Western has a drilling rig fleet of 56 rigs specifically suited for drilling horizontal wells of increased complexity. Western is currently the fifth largest drilling contractor in Canada, based on CAODC registered rigs, with a fleet of 51 rigs operating through Horizon. Of the Canadian fleet, 24 are classified as Cardium class rigs, 19 as Montney class rigs and eight as Duvernay class rigs. As compared to the Cardium classified rigs, the Montney class rigs have a larger hookload, while the Duvernay class rigs have the largest hookload allowing the rig to support more drill pipe downhole. Additionally, Western has five Duvernay class triple drilling rigs deployed in the United States operating through Stoneham. Western is also the third largest well servicing company in Canada, based on CAODC registered rigs, with a fleet of 66 rigs operating through Eagle. Western’s oilfield rental equipment division, which operates through Aero, provides oilfield rental equipment for hydraulic fracturing services, well completions and production work, coil tubing and drilling services.

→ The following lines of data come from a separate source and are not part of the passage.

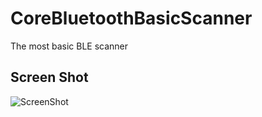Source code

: # CoreBluetoothBasicScanner
The most basic BLE scanner


## Screen Shot
![ScreenShot](https://github.com/WorldFamousElectronics/PulseSensor_Mac_App/blob/master/pics/macappscreen.png) 
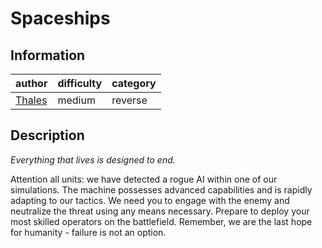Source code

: # Spaceships

## Information
| author                       | difficulty | category |
|------------------------------|------------|----------|
| [Thales](https://thalium.re) | medium     | reverse  |

## Description
*Everything that lives is designed to end.*

Attention all units: we have detected a rogue AI within one of our simulations. The machine possesses advanced capabilities and is rapidly adapting to our tactics. We need you to engage with the enemy and neutralize the threat using any means necessary. Prepare to deploy your most skilled operators on the battlefield. Remember, we are the last hope for humanity - failure is not an option.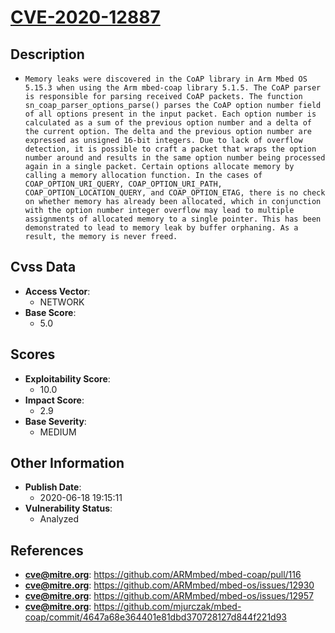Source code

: 
# [CVE-2020-12887](https://github.com/ARMmbed/mbed-coap/pull/116)

## Description

- `Memory leaks were discovered in the CoAP library in Arm Mbed OS 5.15.3 when using the Arm mbed-coap library 5.1.5. The CoAP parser is responsible for parsing received CoAP packets. The function sn_coap_parser_options_parse() parses the CoAP option number field of all options present in the input packet. Each option number is calculated as a sum of the previous option number and a delta of the current option. The delta and the previous option number are expressed as unsigned 16-bit integers. Due to lack of overflow detection, it is possible to craft a packet that wraps the option number around and results in the same option number being processed again in a single packet. Certain options allocate memory by calling a memory allocation function. In the cases of COAP_OPTION_URI_QUERY, COAP_OPTION_URI_PATH, COAP_OPTION_LOCATION_QUERY, and COAP_OPTION_ETAG, there is no check on whether memory has already been allocated, which in conjunction with the option number integer overflow may lead to multiple assignments of allocated memory to a single pointer. This has been demonstrated to lead to memory leak by buffer orphaning. As a result, the memory is never freed.`

## Cvss Data

- **Access Vector**:
  - NETWORK
- **Base Score**:
  - 5.0

## Scores

- **Exploitability Score**:
  - 10.0
- **Impact Score**:
  - 2.9
- **Base Severity**:
  - MEDIUM

## Other Information

- **Publish Date**:
  - 2020-06-18 19:15:11
- **Vulnerability Status**:
  - Analyzed

## References

- **cve@mitre.org**: https://github.com/ARMmbed/mbed-coap/pull/116
- **cve@mitre.org**: https://github.com/ARMmbed/mbed-os/issues/12930
- **cve@mitre.org**: https://github.com/ARMmbed/mbed-os/issues/12957
- **cve@mitre.org**: https://github.com/mjurczak/mbed-coap/commit/4647a68e364401e81dbd370728127d844f221d93
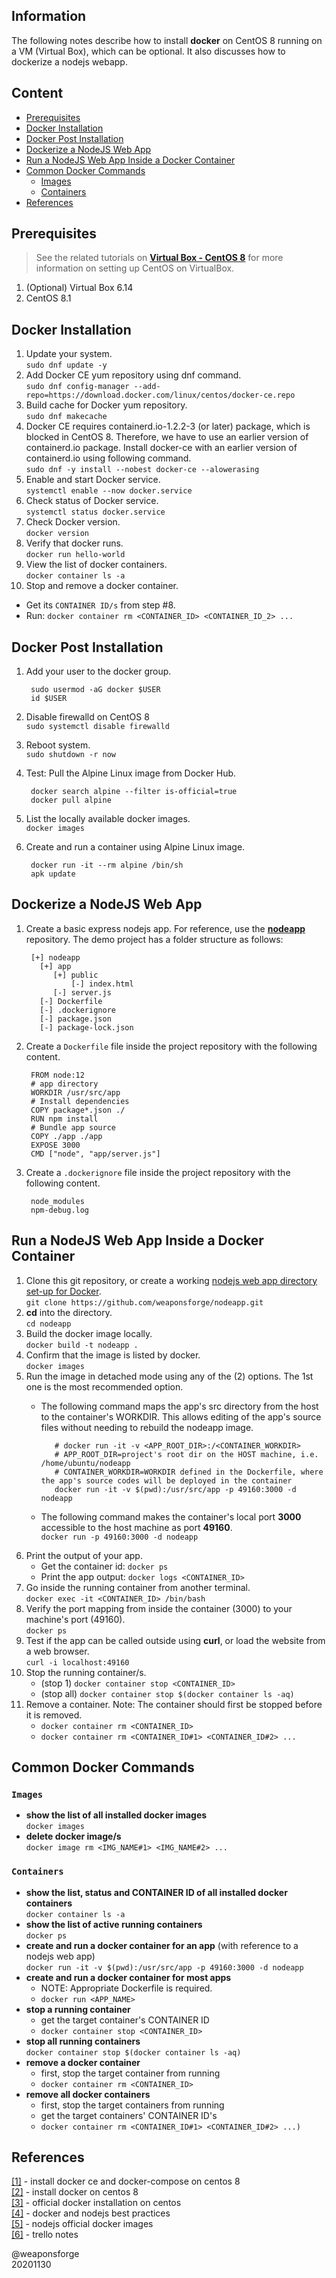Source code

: ## Information

The following notes describe how to install **docker** on CentOS 8 running on a VM (Virtual Box), which can be optional. It also discusses how to dockerize a nodejs webapp.

## Content

- [Prerequisites](#prerequisites)
- [Docker Installation](#docker-installation)
- [Docker Post Installation](#post-installation)
- [Dockerize a NodeJS Web App](#dockerize-a-nodejs-web-app)
- [Run a NodeJS Web App Inside a Docker Container](#run-a-nodejs-web-app-inside-a-docker-container)
- [Common Docker Commands](#common-docker-commands)
	- [Images](#images)
	- [Containers](#containers)
- [References](#references)

## Prerequisites

> See the related tutorials on [**Virtual Box - CentOS 8**](https://trello.com/c/yj4wPomj) for more information on setting up CentOS on VirtualBox.

1. (Optional) Virtual Box 6.14
2. CentOS 8.1

## Docker Installation

1. Update your system.  
`sudo dnf update -y`
2. Add Docker CE yum repository using dnf command.  
`sudo dnf config-manager --add-repo=https://download.docker.com/linux/centos/docker-ce.repo`
3. Build cache for Docker yum repository.  
`sudo dnf makecache`
4. Docker CE requires containerd.io-1.2.2-3 (or later) package, which is blocked in CentOS 8. Therefore, we have to use an earlier version of containerd.io package. Install docker-ce with an earlier version of containerd.io using following command.  
`sudo dnf -y install --nobest docker-ce --alowerasing`
5. Enable and start Docker service.  
`systemctl enable --now docker.service`
6. Check status of Docker service.  
`systemctl status docker.service`
7. Check Docker version.  
`docker version`
8. Verify that docker runs.  
`docker run hello-world`
9. View the list of docker containers.  
`docker container ls -a`
10. Stop and remove a docker container.
   - Get its `CONTAINER ID/s` from step #8.
   - Run: `docker container rm <CONTAINER_ID> <CONTAINER_ID_2> ...`

## Docker Post Installation

1. Add your user to the docker group.  

		sudo usermod -aG docker $USER
		id $USER

2. Disable firewalld on CentOS 8  
`sudo systemctl disable firewalld`
3. Reboot system.  
`sudo shutdown -r now`
4. Test: Pull the Alpine Linux image from Docker Hub.  

		docker search alpine --filter is-official=true
		docker pull alpine

4. List the locally available docker images.  
`docker images`
5. Create and run a container using Alpine Linux image.  

		docker run -it --rm alpine /bin/sh
		apk update



## Dockerize a NodeJS Web App

1. Create a basic express nodejs app. For reference, use the [**nodeapp**](https://github.com/weaponsforge/nodeapp) repository. The demo project has a folder structure as follows:  

		[+] nodeapp
		  [+] app
		     [+] public
		         [-] index.html
		     [-] server.js
		  [-] Dockerfile
		  [-] .dockerignore
		  [-] package.json
		  [-] package-lock.json

2. Create a `Dockerfile` file inside the project repository with the following content.  

		FROM node:12
		# app directory
		WORKDIR /usr/src/app
		# Install dependencies
		COPY package*.json ./
		RUN npm install
		# Bundle app source
		COPY ./app ./app
		EXPOSE 3000
		CMD ["node", "app/server.js"]

3. Create a `.dockerignore` file inside the project repository with the following content.  

		node_modules
		npm-debug.log


## Run a NodeJS Web App Inside a Docker Container

1. Clone this git repository, or create a working [nodejs web app directory set-up for Docker](#dockerize-a-nodejs-web-app).  
`git clone https://github.com/weaponsforge/nodeapp.git`
2. **cd** into the directory.  
`cd nodeapp`
3. Build the docker image locally.  
`docker build -t nodeapp .`
4. Confirm that the image is listed by docker.  
`docker images`
5. Run the image in detached mode using any of the (2) options. The 1st one is the most recommended option. 
   - The following command maps the app's src directory from the host to the container's WORKDIR. This allows editing of the app's source files without needing to rebuild the nodeapp image.  

			# docker run -it -v <APP_ROOT_DIR>:/<CONTAINER_WORKDIR>
			# APP_ROOT_DIR=project's root dir on the HOST machine, i.e. /home/ubuntu/nodeapp
			# CONTAINER_WORKDIR=WORKDIR defined in the Dockerfile, where the app's source codes will be deployed in the container
			docker run -it -v $(pwd):/usr/src/app -p 49160:3000 -d nodeapp

	- The following command makes the container's local port **3000** accessible to the host machine as port **49160**.  
`docker run -p 49160:3000 -d nodeapp`
6. Print the output of your app.
   - Get the container id: `docker ps`
   - Print the app output: `docker logs <CONTAINER_ID>`
7. Go inside the running container from another terminal.  
`docker exec -it <CONTAINER_ID> /bin/bash`
8. Verify the port mapping from inside the container (3000) to your machine's port (49160).  
`docker ps`
9. Test if the app can be called outside using **curl**, or load the website from a web browser.  
`curl -i localhost:49160`
10. Stop the running container/s.
	- (stop 1) `docker container stop <CONTAINER_ID>`
	- (stop all) `docker container stop $(docker container ls -aq)`
11. Remove a container. Note: The container should first be stopped before it is removed. 
	- `docker container rm <CONTAINER_ID>`
	- `docker container rm <CONTAINER_ID#1> <CONTAINER_ID#2> ...`

## Common Docker Commands

### `Images`

- **show the list of all installed docker images**  
`docker images`
- **delete docker image/s**  
`docker image rm <IMG_NAME#1> <IMG_NAME#2> ...`


### `Containers`

- **show the list, status and CONTAINER ID of all installed docker containers**  
`docker container ls -a`  
- **show the list of active running containers**  
`docker ps`
- **create and run a docker container for an app** (with reference to a nodejs web app)  
`docker run -it -v $(pwd):/usr/src/app -p 49160:3000 -d nodeapp`
- **create and run a docker container for most apps**  
	- NOTE: Appropriate Dockerfile is required.
	- `docker run <APP_NAME>`
- **stop a running container**
	- get the target container's CONTAINER ID
	- `docker container stop <CONTAINER_ID>`
- **stop all running containers**  
`docker container stop $(docker container ls -aq)`
- **remove a docker container**
	- first, stop the target container from running
	- `docker container rm <CONTAINER_ID>`
- **remove all docker containers**
	- first, stop the target containers from running
	- get the target containers' CONTAINER ID's
	- `docker container rm <CONTAINER_ID#1> <CONTAINER_ID#2> ...)`

## References

[[1]](https://www.alibabacloud.com/blog/how-to-install-docker-ce-and-docker-compose-on-centos-8_595741) - install docker ce and docker-compose on centos 8  
[[2]](https://phoenixnap.com/kb/how-to-install-docker-on-centos-8) - install docker on centos 8  
[[3]](https://docs.docker.com/engine/install/centos/) - official docker installation on centos  
[[4]](https://github.com/nodejs/docker-node/blob/master/docs/BestPractices.md) - docker and nodejs best practices  
[[5]](https://hub.docker.com/_/node/) - nodejs official docker images  
[[6]](https://trello.com/c/7WiCI60n) - trello notes

@weaponsforge  
20201130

Crude oil and natural gas prices impact the cash flow of Western’s customers, which in turn impacts the demand for Western’s services. While commodity prices improved in the fourth quarter of 2016, they were still well below previous highs and overall performance of the Company throughout 2016 was impacted by the continued low crude oil and natural gas price environment. West Texas Intermediate (“WTI”) on average improved in the fourth quarter of 2016 as compared to the third quarter of 2016, increasing by 10%, and was 17% higher compared to the same period in the prior year. However, for the year ended December 31, 2016, WTI on average was 11% lower than 2015. Canadian natural gas prices, such as AECO, improved quarter over quarter, increasing on average by 31% from the third quarter of 2016 to the fourth quarter of 2016. For the three months ended December 31, 2016, AECO increased on average by 25% as compared to the same period in the prior year, however remained 20% lower for the year ended December 31, 2016, as compared to 2015. The following table summarizes average crude oil and natural gas prices, as well as average foreign exchange rates for the three months ended December 31, 2016 and 2015 and for the years ended December 31, 2016 and 2015.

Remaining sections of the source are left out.